[What the exercise asks] Total the lines of the entries below that hold the string "weixin", then write only that total.
***** Source information *****
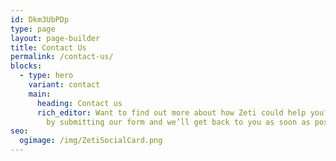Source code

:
 ```yaml
---
id: Dkm3UbPDp
type: page
layout: page-builder
title: Contact Us
permalink: /contact-us/
blocks:
  - type: hero
    variant: contact
    main:
      heading: Contact us
      rich_editor: Want to find out more about how Zeti could help you? Get in touch
        by submitting our form and we’ll get back to you as soon as possible.
seo:
  ogimage: /img/ZetiSocialCard.png
---
```

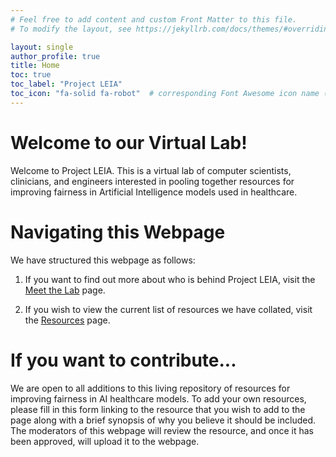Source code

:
 ```yaml
---
# Feel free to add content and custom Front Matter to this file.
# To modify the layout, see https://jekyllrb.com/docs/themes/#overriding-theme-defaults

layout: single
author_profile: true
title: Home
toc: true
toc_label: "Project LEIA"
toc_icon: "fa-solid fa-robot"  # corresponding Font Awesome icon name (without fa prefix)
---
```

# Welcome to our Virtual Lab!
Welcome to Project LEIA. This is a virtual lab of computer scientists, clinicians, and engineers interested in pooling together resources for improving fairness in Artificial Intelligence models used in healthcare.
# Navigating this Webpage
We have structured this webpage as follows:

1) If you want to find out more about who is behind Project LEIA, visit the <a href="/about/" target="_blank">Meet the Lab</a> page.

2) If you wish to view the current list of resources we have collated, visit the <a href="/resources/" target="_blank">Resources</a> page.

# If you want to contribute...
We are open to all additions to this living repository of resources for improving fairness in AI healthcare models. To add your own resources, please fill in this form linking to the resource that you wish to add to the page along with a brief synopsis of why you believe it should be included. The moderators of this webpage will review the resource, and once it has been approved, will upload it to the webpage.
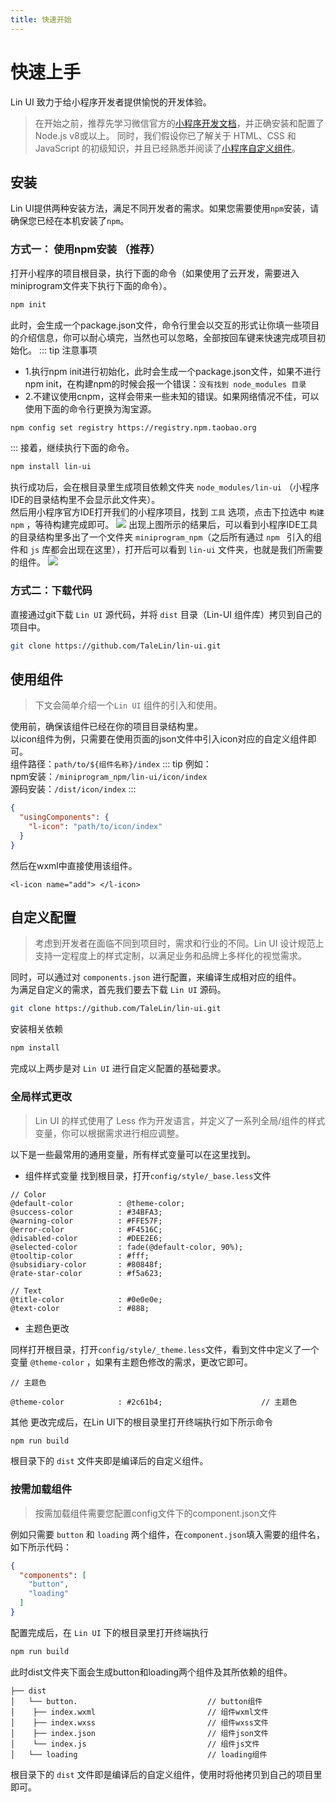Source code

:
 ```yaml
---
title: 快速开始
---
```


# <H2Icon />快速上手

Lin UI 致力于给小程序开发者提供愉悦的开发体验。
> 在开始之前，推荐先学习微信官方的[小程序开发文档][1]，并正确安装和配置了 Node.js v8或以上。 同时，我们假设你已了解关于 HTML、CSS 和 JavaScript 的初级知识，并且已经熟悉并阅读了[小程序自定义组件][3]。

## 安装

Lin UI提供两种安装方法，满足不同开发者的需求。如果您需要使用`npm`安装，请确保您已经在本机安装了`npm`。

### 方式一： 使用npm安装 （推荐）

打开小程序的项目根目录，执行下面的命令（如果使用了云开发，需要进入miniprogram文件夹下执行下面的命令）。

```sh
npm init
```
此时，会生成一个package.json文件，命令行里会以交互的形式让你填一些项目的介绍信息，你可以耐心填完，当然也可以忽略，全部按回车键来快速完成项目初始化。
::: tip 注意事项
- 1.执行npm init进行初始化，此时会生成一个package.json文件，如果不进行npm init，在构建npm的时候会报一个错误：`没有找到 node_modules 目录`
- 2.不建议使用cnpm，这样会带来一些未知的错误。如果网络情况不佳，可以使用下面的命令行更换为淘宝源。
```bash
npm config set registry https://registry.npm.taobao.org 
```
:::
接着，继续执行下面的命令。
```sh
npm install lin-ui
```

执行成功后，会在根目录里生成项目依赖文件夹 `node_modules/lin-ui` （小程序IDE的目录结构里不会显示此文件夹）。
<br/>
然后用小程序官方IDE打开我们的小程序项目，找到 `工具` 选项，点击下拉选中 `构建npm` ，等待构建完成即可。
<img-wrapper>
  <img src="/screenshots/start/YUdIR2E3ME5weEZEa3ErKzdJRGVNckFIWUZrS0ZKeWNOUnpxSXh5MlRKQU9Jakh6WnRXenVRPT0.png">
</img-wrapper>
出现上图所示的结果后，可以看到小程序IDE工具的目录结构里多出了一个文件夹 `miniprogram_npm`（之后所有通过 `npm ` 引入的组件和 `js` 库都会出现在这里），打开后可以看到 `lin-ui` 文件夹，也就是我们所需要的组件。
<img-wrapper>
  <img src="/screenshots/start/YUdIR2E3ME5weEVCVEZMbkRGRHZaRWdTWE9UMzd1Y3ZkN2dHUjBHY2xSS1daZjl0QTkvOVVBPT0.png">
</img-wrapper>

### 方式二：下载代码

直接通过git下载  `Lin UI`  源代码，并将 `dist` 目录（Lin-UI 组件库）拷贝到自己的项目中。

```sh
git clone https://github.com/TaleLin/lin-ui.git
```

## 使用组件
> 下文会简单介绍一个`Lin UI` 组件的引入和使用。

使用前，确保该组件已经在你的项目目录结构里。
<br />
以icon组件为例，只需要在使用页面的json文件中引入icon对应的自定义组件即可。
<br />
组件路径：`path/to/${组件名称}/index`
::: tip
例如：
<br/>
npm安装：`/miniprogram_npm/lin-ui/icon/index`
<br />
源码安装：`/dist/icon/index`
:::

```json
{
  "usingComponents": {
    "l-icon": "path/to/icon/index"
  }
}
```

然后在wxml中直接使用该组件。
```wxml
<l-icon name="add"> </l-icon>
```

## 自定义配置

> 考虑到开发者在面临不同到项目时，需求和行业的不同。Lin UI 设计规范上支持一定程度上的样式定制，以满足业务和品牌上多样化的视觉需求。

同时，可以通过对 `components.json` 进行配置，来编译生成相对应的组件。
<br />
为满足自定义的需求，首先我们要去下载 `Lin UI` 源码。

```sh
git clone https://github.com/TaleLin/lin-ui.git
```
安装相关依赖

```sh
npm install
```

完成以上两步是对 `Lin UI` 进行自定义配置的基础要求。

### 全局样式更改
> Lin UI 的样式使用了 Less 作为开发语言，并定义了一系列全局/组件的样式变量，你可以根据需求进行相应调整。

以下是一些最常用的通用变量，所有样式变量可以在这里找到。

 - 组件样式变量
找到根目录，打开`config/style/_base.less`文件

```less
// Color 
@default-color          : @theme-color;
@success-color          : #34BFA3;
@warning-color          : #FFE57F;
@error-color            : #F4516C;
@disabled-color         : #DEE2E6;
@selected-color         : fade(@default-color, 90%);
@tooltip-color          : #fff;
@subsidiary-color       : #80848f;
@rate-star-color        : #f5a623;

// Text
@title-color            : #0e0e0e;
@text-color             : #888;

```
 
- 主题色更改

同样打开根目录，打开`config/style/_theme.less`文件，看到文件中定义了一个变量 `@theme-color` ，如果有主题色修改的需求，更改它即可。
```less
// 主题色

@theme-color            : #2c61b4;                      // 主题色

```

其他
更改完成后，在Lin UI下的根目录里打开终端执行如下所示命令

```bash
npm run build
```

根目录下的 `dist` 文件夹即是编译后的自定义组件。

### 按需加载组件

> 按需加载组件需要您配置config文件下的component.json文件

例如只需要 `button` 和 `loading` 两个组件，在`component.json`填入需要的组件名，如下所示代码：

```json
{
  "components": [
    "button",
    "loading"
  ]
}
```

配置完成后，在 `Lin UI` 下的根目录里打开终端执行

```bash
npm run build
```

此时dist文件夹下面会生成button和loading两个组件及其所依赖的组件。

``` 
├── dist
│   └── button.                             // button组件
│    ├── index.wxml                         // 组件wxml文件
│    ├── index.wxss                         // 组件wxss文件
│    ├── index.json                         // 组件json文件
│    └── index.js                           // 组件js文件
│   └── loading                             // loading组件
```
根目录下的 `dist` 文件即是编译后的自定义组件，使用时将他拷贝到自己的项目里即可。


  [1]: https://developers.weixin.qq.com/miniprogram/dev/index.html?t=18101612
  [2]: http://es6.ruanyifeng.com/
  [3]: https://developers.weixin.qq.com/miniprogram/dev/framework/custom-component/

<RightMenu />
*****
[Result of the exercise] 2